◆ Assigned task: Reproduce exactly, and only, the lines below from the one containing "See the License" through the one containing "limitations under the License.".
[Input data — start]
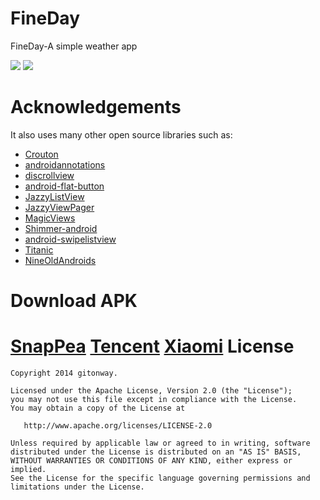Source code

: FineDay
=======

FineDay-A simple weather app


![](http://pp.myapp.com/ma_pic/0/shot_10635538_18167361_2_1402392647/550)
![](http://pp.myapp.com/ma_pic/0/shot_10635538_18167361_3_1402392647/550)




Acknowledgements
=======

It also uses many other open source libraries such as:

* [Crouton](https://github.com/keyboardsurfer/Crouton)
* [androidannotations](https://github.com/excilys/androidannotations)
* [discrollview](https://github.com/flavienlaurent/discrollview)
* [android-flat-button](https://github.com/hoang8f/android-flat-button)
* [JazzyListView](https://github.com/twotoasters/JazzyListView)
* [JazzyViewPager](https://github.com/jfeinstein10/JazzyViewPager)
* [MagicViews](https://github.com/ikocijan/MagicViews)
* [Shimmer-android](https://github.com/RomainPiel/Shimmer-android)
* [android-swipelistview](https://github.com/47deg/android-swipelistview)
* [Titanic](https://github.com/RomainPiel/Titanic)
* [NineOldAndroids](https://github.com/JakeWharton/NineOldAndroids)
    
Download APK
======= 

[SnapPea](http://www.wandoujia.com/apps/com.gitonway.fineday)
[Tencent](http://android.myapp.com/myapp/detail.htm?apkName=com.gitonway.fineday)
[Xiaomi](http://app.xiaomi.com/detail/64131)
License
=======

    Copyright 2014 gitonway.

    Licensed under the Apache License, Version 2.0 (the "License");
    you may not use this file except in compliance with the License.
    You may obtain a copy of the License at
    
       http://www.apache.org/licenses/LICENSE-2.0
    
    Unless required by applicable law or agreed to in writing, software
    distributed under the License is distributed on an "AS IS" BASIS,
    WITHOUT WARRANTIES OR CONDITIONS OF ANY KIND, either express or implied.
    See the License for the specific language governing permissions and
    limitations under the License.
[Input data — finish]
[Input data — start]
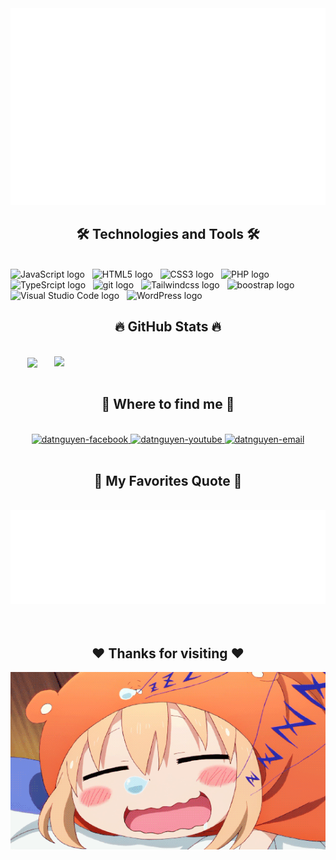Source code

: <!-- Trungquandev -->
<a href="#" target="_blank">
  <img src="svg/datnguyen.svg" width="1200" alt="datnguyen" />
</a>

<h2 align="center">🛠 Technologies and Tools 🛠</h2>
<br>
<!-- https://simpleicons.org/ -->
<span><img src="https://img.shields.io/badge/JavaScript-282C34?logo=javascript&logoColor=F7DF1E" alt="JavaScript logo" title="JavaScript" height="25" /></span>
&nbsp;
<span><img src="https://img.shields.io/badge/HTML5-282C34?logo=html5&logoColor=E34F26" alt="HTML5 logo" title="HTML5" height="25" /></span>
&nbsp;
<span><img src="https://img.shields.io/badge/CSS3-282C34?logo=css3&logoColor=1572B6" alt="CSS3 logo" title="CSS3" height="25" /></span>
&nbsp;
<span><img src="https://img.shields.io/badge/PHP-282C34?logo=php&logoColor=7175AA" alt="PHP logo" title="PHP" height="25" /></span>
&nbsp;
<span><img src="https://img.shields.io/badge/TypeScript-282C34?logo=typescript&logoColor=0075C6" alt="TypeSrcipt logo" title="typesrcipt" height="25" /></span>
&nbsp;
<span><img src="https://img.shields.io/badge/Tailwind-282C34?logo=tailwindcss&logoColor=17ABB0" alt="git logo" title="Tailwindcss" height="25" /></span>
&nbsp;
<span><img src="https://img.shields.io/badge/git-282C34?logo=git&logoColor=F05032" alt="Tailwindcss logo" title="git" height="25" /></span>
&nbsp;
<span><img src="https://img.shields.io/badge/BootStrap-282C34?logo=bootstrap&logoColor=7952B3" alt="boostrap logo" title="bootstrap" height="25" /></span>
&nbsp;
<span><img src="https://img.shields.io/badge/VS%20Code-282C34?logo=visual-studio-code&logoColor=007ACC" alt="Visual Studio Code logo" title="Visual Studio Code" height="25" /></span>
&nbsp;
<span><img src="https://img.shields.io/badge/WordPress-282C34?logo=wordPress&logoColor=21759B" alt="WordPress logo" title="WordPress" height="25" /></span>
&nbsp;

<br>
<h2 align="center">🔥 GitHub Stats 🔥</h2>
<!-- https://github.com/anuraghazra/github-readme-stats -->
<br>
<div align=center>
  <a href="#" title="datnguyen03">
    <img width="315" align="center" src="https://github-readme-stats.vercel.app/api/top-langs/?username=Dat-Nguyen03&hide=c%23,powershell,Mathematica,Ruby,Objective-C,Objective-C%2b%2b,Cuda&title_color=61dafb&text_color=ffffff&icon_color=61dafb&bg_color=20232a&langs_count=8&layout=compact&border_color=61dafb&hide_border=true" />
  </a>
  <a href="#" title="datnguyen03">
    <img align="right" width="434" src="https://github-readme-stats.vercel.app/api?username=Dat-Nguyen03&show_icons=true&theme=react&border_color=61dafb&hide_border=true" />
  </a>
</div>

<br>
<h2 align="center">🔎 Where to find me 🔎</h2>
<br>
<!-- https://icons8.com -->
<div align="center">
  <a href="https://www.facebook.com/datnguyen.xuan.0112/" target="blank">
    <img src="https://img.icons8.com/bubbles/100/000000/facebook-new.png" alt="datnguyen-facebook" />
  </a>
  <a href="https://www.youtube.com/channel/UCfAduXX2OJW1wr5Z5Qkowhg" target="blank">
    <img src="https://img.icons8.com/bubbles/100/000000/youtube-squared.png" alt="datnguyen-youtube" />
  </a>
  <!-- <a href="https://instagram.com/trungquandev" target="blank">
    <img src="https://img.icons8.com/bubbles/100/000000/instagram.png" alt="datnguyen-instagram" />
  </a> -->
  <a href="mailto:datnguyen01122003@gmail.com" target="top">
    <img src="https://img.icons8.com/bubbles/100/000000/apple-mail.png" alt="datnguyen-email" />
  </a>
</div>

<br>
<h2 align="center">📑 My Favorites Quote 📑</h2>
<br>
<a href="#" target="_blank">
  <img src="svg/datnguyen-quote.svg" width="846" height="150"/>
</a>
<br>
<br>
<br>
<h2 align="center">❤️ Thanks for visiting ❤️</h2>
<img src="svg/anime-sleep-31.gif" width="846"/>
[Input data — finish]
◆ Solution to this task:
    See the License for the specific language governing permissions and
    limitations under the License.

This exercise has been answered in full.